王子様とブーランジェール
「や、やめろ!離れろ!近い!近い!」
顔を背けるが、追うように山田の顔も近付いてくる。
な、何でこいつ、いつもくっついてくるんだ!
「夏輝様ぁー。超いい匂いー。キュンキュンするぅー」
「は、はぁっ?!」
俺はおまえの青髭の剃り跡で、ゲロ吐いて倒れそうだわ!
すると、小笠原が扇子を振り回して、山田のふくよかな左腕をバシッ!と叩く。
山田は「あぁんっ!」と、抜けた声を出した。
俺の真横でそんな色っぽい声出さないで…。
男の色っぽい声…また、ゲロ吐きそう。
「もぉー!痛いぃー。麗華ちゃーん。ケツキックより痛いぃー」
「…おだまりフリージア!この炭水化物肥満女!夏輝様から離れなさい!あんたみたいなビッグマシュマロに密着されて、夏輝様が困ってるじゃないのよ!」
「そーよそーよ!フリージア!夏輝様から離れなさいよ!」
「毎度毎度抜け駆けするんじゃないよ!」
「手術したからって、攻めに入ってんじゃないわよ!」
「まずはチャーハンとカルボナーラ絶って痩せろ!」
「えぇー。

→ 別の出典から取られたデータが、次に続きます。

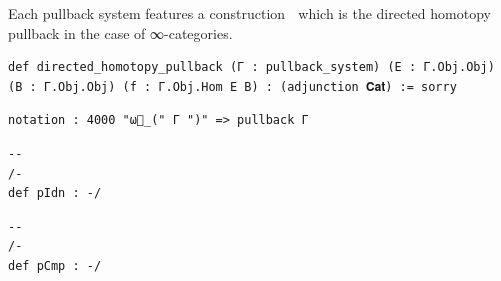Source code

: \documentclass{book}
\theoremstyle{definition}
\newcounter{lcounter}
\begin{document}
 Each pullback system features a construction ω⃗ which is the directed homotopy pullback in the case of ∞-categories.\\
\begin{center} \begin{tcolorbox}[width=5in,colback={white},title={\begin{center}\texttt{Lean \thelcounter} \addtocounter{lcounter}{1} \end{center}},colbacktitle=Blue,coltitle=black] \begin{verbatim}
def directed_homotopy_pullback (Γ : pullback_system) (E : Γ.Obj.Obj) (B : Γ.Obj.Obj) (f : Γ.Obj.Hom E B) : (adjunction 𝐂𝐚𝐭) := sorry
\end{verbatim} \end{tcolorbox} \end{center}
\begin{center} \begin{tcolorbox}[width=5in,colback={white},title={\begin{center}\texttt{Lean \thelcounter} \addtocounter{lcounter}{1} \end{center}},colbacktitle=Blue,coltitle=black] \begin{verbatim}
notation : 4000 "ω⃗_(" Γ ")" => pullback Γ
\end{verbatim} \end{tcolorbox} \end{center}
\begin{center} \begin{tcolorbox}[width=5in,colback={white},title={\begin{center}\texttt{Lean \thelcounter} \addtocounter{lcounter}{1} \end{center}},colbacktitle=Blue,coltitle=black] \begin{verbatim}
--
/-
def pIdn : -/
\end{verbatim} \end{tcolorbox} \end{center}

\begin{center} \begin{tcolorbox}[width=5in,colback={white},title={\begin{center}\texttt{Lean \thelcounter} \addtocounter{lcounter}{1} \end{center}},colbacktitle=Blue,coltitle=black] \begin{verbatim}
--
/-
def pCmp : -/
\end{verbatim} \end{tcolorbox} \end{center}
\end{document}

そんなの出来ないぃー」
小笠原と愉快な仲間たちは、一斉に山田を攻め始める。
怒りの声が、飛び交う飛び交う。
そこの真ん中にいる俺。
うるさすぎて、鼓膜破けそう。
ゲロ吐きそうになったり、鼓膜破けそうになったり、何故こんなにも命危ない状況に立たされているのだろうか。
今置かれている状況に、呆然とする。
しかし、ビッグマシュマロとは、上手いことを言うな。
で、何?このくだり、鉄板になるの?
え?手術?山田、手術したの?どこ?どこの?
呆然としながらも、気になるところは気にしてしまう。
…それにしても。
これ、何の時間?
ファンとのふれあいの時間?
それとも命取られるスレスレの拷問?
…だなんて、そんなことをやってる場合ではない。
「おいおい。もう始業五分前だぞ。撤収せい。撤収」
何となく口にし、愉快な仲間たちの輪の中から出る。
すると、「はーい!」と、一斉に元気よく返事された。
了解の返事だが、ガクッとさせられる。
俺の言うこと、ちゃんと聞くのか。
その仲間たちの輪から離れ、一人歩き出す。
しかし、三歩あるいたところで、またしても俺目当ての人物が立ち塞がって来た。
「竜堂くぅーん、おはよぉー!」
その猫なで声。
またしても、ゾワッとさせられる。